• **Task input**

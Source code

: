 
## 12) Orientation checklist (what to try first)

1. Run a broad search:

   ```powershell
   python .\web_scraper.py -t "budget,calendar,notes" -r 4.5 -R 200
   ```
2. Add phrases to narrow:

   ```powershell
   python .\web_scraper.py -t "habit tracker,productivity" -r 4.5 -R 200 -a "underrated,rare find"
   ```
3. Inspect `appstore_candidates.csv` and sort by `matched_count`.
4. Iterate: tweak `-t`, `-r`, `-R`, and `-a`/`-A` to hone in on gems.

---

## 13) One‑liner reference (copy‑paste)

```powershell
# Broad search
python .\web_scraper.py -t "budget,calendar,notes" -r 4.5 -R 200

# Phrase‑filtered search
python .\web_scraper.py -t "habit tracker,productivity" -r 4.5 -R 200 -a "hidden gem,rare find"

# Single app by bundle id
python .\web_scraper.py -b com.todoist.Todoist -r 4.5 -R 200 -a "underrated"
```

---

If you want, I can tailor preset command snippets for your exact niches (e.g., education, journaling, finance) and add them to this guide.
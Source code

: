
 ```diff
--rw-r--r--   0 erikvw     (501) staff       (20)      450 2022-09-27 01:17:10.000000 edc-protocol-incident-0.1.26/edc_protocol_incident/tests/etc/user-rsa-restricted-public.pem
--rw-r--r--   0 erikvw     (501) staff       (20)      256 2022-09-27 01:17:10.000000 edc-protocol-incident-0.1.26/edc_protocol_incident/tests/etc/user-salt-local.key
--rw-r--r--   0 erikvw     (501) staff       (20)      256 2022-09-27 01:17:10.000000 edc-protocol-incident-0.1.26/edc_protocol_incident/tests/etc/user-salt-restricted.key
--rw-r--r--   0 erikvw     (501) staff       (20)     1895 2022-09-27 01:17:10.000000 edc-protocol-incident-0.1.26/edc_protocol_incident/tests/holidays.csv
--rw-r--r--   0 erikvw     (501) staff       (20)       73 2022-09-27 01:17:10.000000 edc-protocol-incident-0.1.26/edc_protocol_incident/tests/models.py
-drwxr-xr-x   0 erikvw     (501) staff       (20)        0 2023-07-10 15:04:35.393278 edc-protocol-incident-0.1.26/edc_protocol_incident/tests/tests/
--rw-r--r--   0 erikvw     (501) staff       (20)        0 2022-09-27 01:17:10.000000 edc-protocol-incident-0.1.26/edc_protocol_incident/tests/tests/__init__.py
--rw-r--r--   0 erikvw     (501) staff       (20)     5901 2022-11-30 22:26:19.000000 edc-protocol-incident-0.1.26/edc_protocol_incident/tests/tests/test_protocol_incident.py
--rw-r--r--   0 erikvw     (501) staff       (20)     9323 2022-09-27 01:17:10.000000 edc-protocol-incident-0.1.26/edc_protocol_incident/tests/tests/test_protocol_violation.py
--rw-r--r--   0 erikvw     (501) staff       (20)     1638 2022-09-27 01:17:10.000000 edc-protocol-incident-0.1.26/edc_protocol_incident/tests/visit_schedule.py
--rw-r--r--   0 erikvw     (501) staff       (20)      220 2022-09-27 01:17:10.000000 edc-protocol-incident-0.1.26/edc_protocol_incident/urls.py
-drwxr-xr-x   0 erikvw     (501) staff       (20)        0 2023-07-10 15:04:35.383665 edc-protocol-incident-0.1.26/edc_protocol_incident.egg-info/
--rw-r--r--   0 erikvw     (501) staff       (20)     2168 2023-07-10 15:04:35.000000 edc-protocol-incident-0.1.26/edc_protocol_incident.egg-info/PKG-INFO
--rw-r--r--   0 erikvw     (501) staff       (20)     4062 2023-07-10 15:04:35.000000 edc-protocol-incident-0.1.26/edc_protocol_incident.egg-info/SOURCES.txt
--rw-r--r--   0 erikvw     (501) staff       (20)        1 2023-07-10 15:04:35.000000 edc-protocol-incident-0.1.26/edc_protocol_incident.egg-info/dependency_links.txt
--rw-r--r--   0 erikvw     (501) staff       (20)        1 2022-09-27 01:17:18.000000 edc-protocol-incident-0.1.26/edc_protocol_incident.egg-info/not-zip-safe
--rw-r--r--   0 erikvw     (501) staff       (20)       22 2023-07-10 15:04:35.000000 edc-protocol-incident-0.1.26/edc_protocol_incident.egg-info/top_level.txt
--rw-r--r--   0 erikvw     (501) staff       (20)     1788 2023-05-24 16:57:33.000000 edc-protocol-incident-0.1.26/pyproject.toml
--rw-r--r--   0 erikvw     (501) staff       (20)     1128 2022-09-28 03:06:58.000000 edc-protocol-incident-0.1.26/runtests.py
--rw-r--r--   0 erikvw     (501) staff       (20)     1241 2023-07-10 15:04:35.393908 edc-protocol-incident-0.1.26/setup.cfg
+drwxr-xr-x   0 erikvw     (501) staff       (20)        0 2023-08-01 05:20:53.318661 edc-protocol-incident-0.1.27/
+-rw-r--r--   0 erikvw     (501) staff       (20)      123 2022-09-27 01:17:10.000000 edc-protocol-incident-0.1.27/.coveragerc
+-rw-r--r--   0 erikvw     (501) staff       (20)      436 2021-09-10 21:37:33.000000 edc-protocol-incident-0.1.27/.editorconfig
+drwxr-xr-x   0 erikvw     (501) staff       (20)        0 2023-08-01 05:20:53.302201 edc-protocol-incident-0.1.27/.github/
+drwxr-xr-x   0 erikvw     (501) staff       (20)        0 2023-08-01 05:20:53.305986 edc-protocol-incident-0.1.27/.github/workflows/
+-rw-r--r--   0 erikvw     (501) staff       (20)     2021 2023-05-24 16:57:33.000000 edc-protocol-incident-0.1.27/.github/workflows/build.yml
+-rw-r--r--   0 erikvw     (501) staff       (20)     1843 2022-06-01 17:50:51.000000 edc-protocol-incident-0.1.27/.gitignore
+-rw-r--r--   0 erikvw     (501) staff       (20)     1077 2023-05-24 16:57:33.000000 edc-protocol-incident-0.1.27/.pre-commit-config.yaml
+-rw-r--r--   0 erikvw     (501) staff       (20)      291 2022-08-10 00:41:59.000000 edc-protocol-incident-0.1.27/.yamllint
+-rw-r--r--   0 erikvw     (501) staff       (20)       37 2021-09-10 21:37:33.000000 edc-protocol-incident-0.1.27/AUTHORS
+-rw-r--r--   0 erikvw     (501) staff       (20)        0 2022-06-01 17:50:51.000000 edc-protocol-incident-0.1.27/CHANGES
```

• **Assigned task**
Copy the data above. Keep each line exact.

• **Task solution**
Source code

: 
## 12) Orientation checklist (what to try first)

1. Run a broad search:

   ```powershell
   python .\web_scraper.py -t "budget,calendar,notes" -r 4.5 -R 200
   ```
2. Add phrases to narrow:

   ```powershell
   python .\web_scraper.py -t "habit tracker,productivity" -r 4.5 -R 200 -a "underrated,rare find"
   ```
3. Inspect `appstore_candidates.csv` and sort by `matched_count`.
4. Iterate: tweak `-t`, `-r`, `-R`, and `-a`/`-A` to hone in on gems.

---

## 13) One‑liner reference (copy‑paste)

```powershell
# Broad search
python .\web_scraper.py -t "budget,calendar,notes" -r 4.5 -R 200

# Phrase‑filtered search
python .\web_scraper.py -t "habit tracker,productivity" -r 4.5 -R 200 -a "hidden gem,rare find"

# Single app by bundle id
python .\web_scraper.py -b com.todoist.Todoist -r 4.5 -R 200 -a "underrated"
```

---

If you want, I can tailor preset command snippets for your exact niches (e.g., education, journaling, finance) and add them to this guide.
Source code

:
 ```diff
--rw-r--r--   0 erikvw     (501) staff       (20)      450 2022-09-27 01:17:10.000000 edc-protocol-incident-0.1.26/edc_protocol_incident/tests/etc/user-rsa-restricted-public.pem
--rw-r--r--   0 erikvw     (501) staff       (20)      256 2022-09-27 01:17:10.000000 edc-protocol-incident-0.1.26/edc_protocol_incident/tests/etc/user-salt-local.key
--rw-r--r--   0 erikvw     (501) staff       (20)      256 2022-09-27 01:17:10.000000 edc-protocol-incident-0.1.26/edc_protocol_incident/tests/etc/user-salt-restricted.key
--rw-r--r--   0 erikvw     (501) staff       (20)     1895 2022-09-27 01:17:10.000000 edc-protocol-incident-0.1.26/edc_protocol_incident/tests/holidays.csv
--rw-r--r--   0 erikvw     (501) staff       (20)       73 2022-09-27 01:17:10.000000 edc-protocol-incident-0.1.26/edc_protocol_incident/tests/models.py
-drwxr-xr-x   0 erikvw     (501) staff       (20)        0 2023-07-10 15:04:35.393278 edc-protocol-incident-0.1.26/edc_protocol_incident/tests/tests/
--rw-r--r--   0 erikvw     (501) staff       (20)        0 2022-09-27 01:17:10.000000 edc-protocol-incident-0.1.26/edc_protocol_incident/tests/tests/__init__.py
--rw-r--r--   0 erikvw     (501) staff       (20)     5901 2022-11-30 22:26:19.000000 edc-protocol-incident-0.1.26/edc_protocol_incident/tests/tests/test_protocol_incident.py
--rw-r--r--   0 erikvw     (501) staff       (20)     9323 2022-09-27 01:17:10.000000 edc-protocol-incident-0.1.26/edc_protocol_incident/tests/tests/test_protocol_violation.py
--rw-r--r--   0 erikvw     (501) staff       (20)     1638 2022-09-27 01:17:10.000000 edc-protocol-incident-0.1.26/edc_protocol_incident/tests/visit_schedule.py
--rw-r--r--   0 erikvw     (501) staff       (20)      220 2022-09-27 01:17:10.000000 edc-protocol-incident-0.1.26/edc_protocol_incident/urls.py
-drwxr-xr-x   0 erikvw     (501) staff       (20)        0 2023-07-10 15:04:35.383665 edc-protocol-incident-0.1.26/edc_protocol_incident.egg-info/
--rw-r--r--   0 erikvw     (501) staff       (20)     2168 2023-07-10 15:04:35.000000 edc-protocol-incident-0.1.26/edc_protocol_incident.egg-info/PKG-INFO
--rw-r--r--   0 erikvw     (501) staff       (20)     4062 2023-07-10 15:04:35.000000 edc-protocol-incident-0.1.26/edc_protocol_incident.egg-info/SOURCES.txt
--rw-r--r--   0 erikvw     (501) staff       (20)        1 2023-07-10 15:04:35.000000 edc-protocol-incident-0.1.26/edc_protocol_incident.egg-info/dependency_links.txt
--rw-r--r--   0 erikvw     (501) staff       (20)        1 2022-09-27 01:17:18.000000 edc-protocol-incident-0.1.26/edc_protocol_incident.egg-info/not-zip-safe
--rw-r--r--   0 erikvw     (501) staff       (20)       22 2023-07-10 15:04:35.000000 edc-protocol-incident-0.1.26/edc_protocol_incident.egg-info/top_level.txt
--rw-r--r--   0 erikvw     (501) staff       (20)     1788 2023-05-24 16:57:33.000000 edc-protocol-incident-0.1.26/pyproject.toml
--rw-r--r--   0 erikvw     (501) staff       (20)     1128 2022-09-28 03:06:58.000000 edc-protocol-incident-0.1.26/runtests.py
--rw-r--r--   0 erikvw     (501) staff       (20)     1241 2023-07-10 15:04:35.393908 edc-protocol-incident-0.1.26/setup.cfg
+drwxr-xr-x   0 erikvw     (501) staff       (20)        0 2023-08-01 05:20:53.318661 edc-protocol-incident-0.1.27/
+-rw-r--r--   0 erikvw     (501) staff       (20)      123 2022-09-27 01:17:10.000000 edc-protocol-incident-0.1.27/.coveragerc
+-rw-r--r--   0 erikvw     (501) staff       (20)      436 2021-09-10 21:37:33.000000 edc-protocol-incident-0.1.27/.editorconfig
+drwxr-xr-x   0 erikvw     (501) staff       (20)        0 2023-08-01 05:20:53.302201 edc-protocol-incident-0.1.27/.github/
+drwxr-xr-x   0 erikvw     (501) staff       (20)        0 2023-08-01 05:20:53.305986 edc-protocol-incident-0.1.27/.github/workflows/
+-rw-r--r--   0 erikvw     (501) staff       (20)     2021 2023-05-24 16:57:33.000000 edc-protocol-incident-0.1.27/.github/workflows/build.yml
+-rw-r--r--   0 erikvw     (501) staff       (20)     1843 2022-06-01 17:50:51.000000 edc-protocol-incident-0.1.27/.gitignore
+-rw-r--r--   0 erikvw     (501) staff       (20)     1077 2023-05-24 16:57:33.000000 edc-protocol-incident-0.1.27/.pre-commit-config.yaml
+-rw-r--r--   0 erikvw     (501) staff       (20)      291 2022-08-10 00:41:59.000000 edc-protocol-incident-0.1.27/.yamllint
+-rw-r--r--   0 erikvw     (501) staff       (20)       37 2021-09-10 21:37:33.000000 edc-protocol-incident-0.1.27/AUTHORS
+-rw-r--r--   0 erikvw     (501) staff       (20)        0 2022-06-01 17:50:51.000000 edc-protocol-incident-0.1.27/CHANGES
```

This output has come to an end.